Billy waved his hands up, “small, redhead, bit of a bitch.”
“Doesn’t ring a bell,” Cordelia told him, moving down the porch steps. She could see the anger growing slowly in Billy’s pupils.
Sighing dramatically, Billy shook his head, “you know, I don’t know, this… this whole situation, you know Harrington. It’s giving me the heebie-jeebies.”
“Oh yeah?” Steve responded, “why’s that?”
Taking the cigarette out of his mouth, Billy explained, “my thirteen year old sister goes missing all day. And then I find her with you and Silva in a stranger's house, and you both lie to me about it.”
Chuckling, Steve looked away, exasperated, “man, were you dropped too much as a child or what?” Billy ran his tongue along his teeth, smoke billowing from his mouth. “I don’t know what you don’t understand about what I just said.”
“We don’t know your stepsister.” Cordelia insisted. “She’s not here.”
“Most you’ve ever said in your life, Silva,” Billy said, then looked to Steve. “It’s always the quiet ones, ain’t it.” He ran his eyes over her body, pausing to stare at her chest and then down at her leg, where the bloodied jeans were dark against the night.
“What’s going on here, Silva? Got a little too feisty, huh?” Billy pointed with his cigarette to the bottom of her pants, to the blood. He pushed Steve’s shoulder playfully, “good job, Harrington.”
She glared at him roughly, “your sister isn’t here, buddy.”
“It’s about time you left,” Steve added, stepping back slightly after Billy touched him.
“Then who’s that,” the redheads eyes made their way to the window, where Cordelia saw Max peering out of the broken glass, along with Mike, Dustin, and Lucas.
“Ah, shit, listen,” Steve said, turning back to Billy, and as soon as he did, the redhead pushed Steve to the ground roughly. Corelia balled her fists up, ready to attack if Billy did anything more.
“I told you to plant your feet,” leaning over Steve, Cordelia watched ash from Billy’s cigarette land in Steve’s hair. Then, Billy kicked Steve right in the stomach, leaving him groaning on the ground. He stepped over Steve and made a break for the door.
Cordelia spun on him, racing to block the doorway. She was quick, that was something about her. “Not so fast, Hargove.” She told him, and he eyed her up and down.
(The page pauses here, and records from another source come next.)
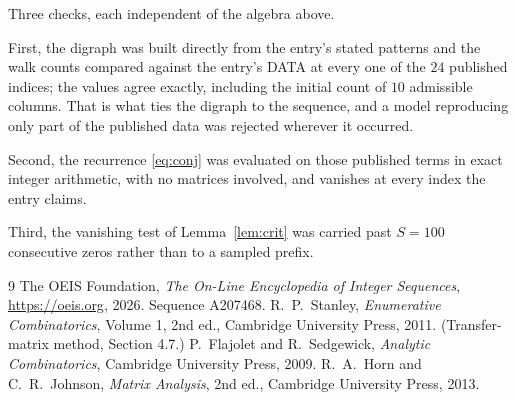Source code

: \documentclass[11pt,a4paper]{article}
\theoremstyle{plain}
\theoremstyle{definition}
\begin{document}
Three checks, each independent of the algebra above.

First, the digraph was built directly from the entry's stated patterns and the walk counts
compared against the entry's DATA at every one of the $24$ published indices; the
values agree exactly, including the initial count of $10$ admissible columns. That is
what ties the digraph to the sequence, and a model reproducing only part of the published
data was rejected wherever it occurred.

Second, the recurrence \eqref{eq:conj} was evaluated on those published terms in exact
integer arithmetic, with no matrices involved, and vanishes at every index the entry claims.

Third, the vanishing test of Lemma~\ref{lem:crit} was carried past $S=100$ consecutive
zeros rather than to a sampled prefix.

\begin{thebibliography}{9}
 The OEIS Foundation, \emph{The On-Line Encyclopedia of Integer
Sequences}, \url{https://oeis.org}, 2026. Sequence A207468.
 R.~P.~Stanley, \emph{Enumerative Combinatorics}, Volume 1, 2nd ed.,
Cambridge University Press, 2011. (Transfer-matrix method, Section 4.7.)
 P.~Flajolet and R.~Sedgewick, \emph{Analytic Combinatorics}, Cambridge
University Press, 2009.
 R.~A.~Horn and C.~R.~Johnson, \emph{Matrix Analysis}, 2nd ed., Cambridge
University Press, 2013.
\end{thebibliography}
\end{document}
“You know, Harrington didn’t choose a bad one,” he said, a twinkle in his eye.
Before he could say anything else, she slapped his face, her skin hitting his cheeks loudly. He looked dazed for a moment before rage boiled on his face and he shoved her back against the door, tossing her to the side.
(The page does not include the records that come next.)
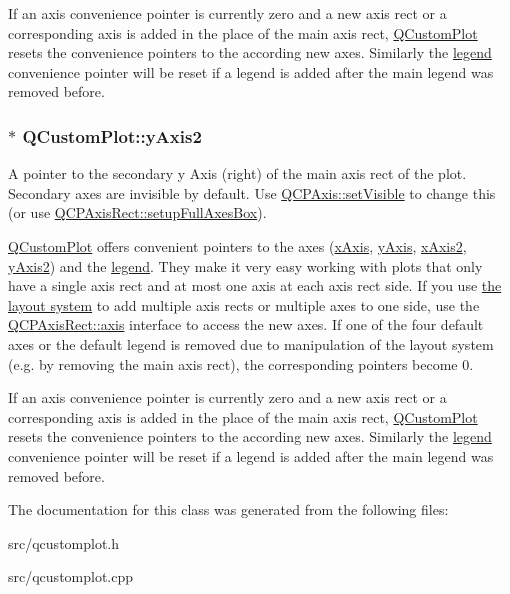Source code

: If an axis convenience pointer is currently zero and a new axis rect or a corresponding axis is added in the place of the main axis rect, \hyperlink{classQCustomPlot}{Q\+Custom\+Plot} resets the convenience pointers to the according new axes. Similarly the \hyperlink{classQCustomPlot_a4eadcd237dc6a09938b68b16877fa6af}{legend} convenience pointer will be reset if a legend is added after the main legend was removed before. 
\subsubsection[{\texorpdfstring{y\+Axis2}{yAxis2}}]{ $\ast$ Q\+Custom\+Plot\+::y\+Axis2}\hypertarget{classQCustomPlot_af13fdc5bce7d0fabd640f13ba805c0b7}{}\label{classQCustomPlot_af13fdc5bce7d0fabd640f13ba805c0b7}
A pointer to the secondary y Axis (right) of the main axis rect of the plot. Secondary axes are invisible by default. Use \hyperlink{classQCPLayerable_a3bed99ddc396b48ce3ebfdc0418744f8}{Q\+C\+P\+Axis\+::set\+Visible} to change this (or use \hyperlink{classQCPAxisRect_a5fa906175447b14206954f77fc7f1ef4}{Q\+C\+P\+Axis\+Rect\+::setup\+Full\+Axes\+Box}).

\hyperlink{classQCustomPlot}{Q\+Custom\+Plot} offers convenient pointers to the axes (\hyperlink{classQCustomPlot_a9a79cd0158a4c7f30cbc702f0fd800e4}{x\+Axis}, \hyperlink{classQCustomPlot_af6fea5679725b152c14facd920b19367}{y\+Axis}, \hyperlink{classQCustomPlot_ada41599f22cad901c030f3dcbdd82fd9}{x\+Axis2}, \hyperlink{classQCustomPlot_af13fdc5bce7d0fabd640f13ba805c0b7}{y\+Axis2}) and the \hyperlink{classQCustomPlot_a4eadcd237dc6a09938b68b16877fa6af}{legend}. They make it very easy working with plots that only have a single axis rect and at most one axis at each axis rect side. If you use \hyperlink{}{the layout system} to add multiple axis rects or multiple axes to one side, use the \hyperlink{classQCPAxisRect_a560de44e47a4af0f86c59102a094b1e4}{Q\+C\+P\+Axis\+Rect\+::axis} interface to access the new axes. If one of the four default axes or the default legend is removed due to manipulation of the layout system (e.\+g. by removing the main axis rect), the corresponding pointers become 0.

If an axis convenience pointer is currently zero and a new axis rect or a corresponding axis is added in the place of the main axis rect, \hyperlink{classQCustomPlot}{Q\+Custom\+Plot} resets the convenience pointers to the according new axes. Similarly the \hyperlink{classQCustomPlot_a4eadcd237dc6a09938b68b16877fa6af}{legend} convenience pointer will be reset if a legend is added after the main legend was removed before. 

The documentation for this class was generated from the following files\+:\begin{DoxyCompactItemize}
\item 
src/qcustomplot.\+h\item 
src/qcustomplot.\+cpp\end{DoxyCompactItemize}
Cordelia heard the door open and opened her eyes to see Steve getting up. Once he saw her against the porch, hunched over, he sprinted to Cordelia.
“Are you okay?” He asked quickly, hearing yelling coming from the house.
“Are you?” She asked, and before he could stop himself he was holding a hand out for her, pulling her up.
“Yes,” he told her. She was stronger then he’d assumed, and he saw an odd burn mark against the side of her thumb, like someone had melted the skin on her fingers like wax.
She nodded, and heard a shout coming from inside, and she rushed in front of him, pulling the door open and letting Steve enter.
She moved to the kitchen, where she could see Lucas being cornered by Billy, who was red with anger. “You are so dead, Sinclair. So dead!”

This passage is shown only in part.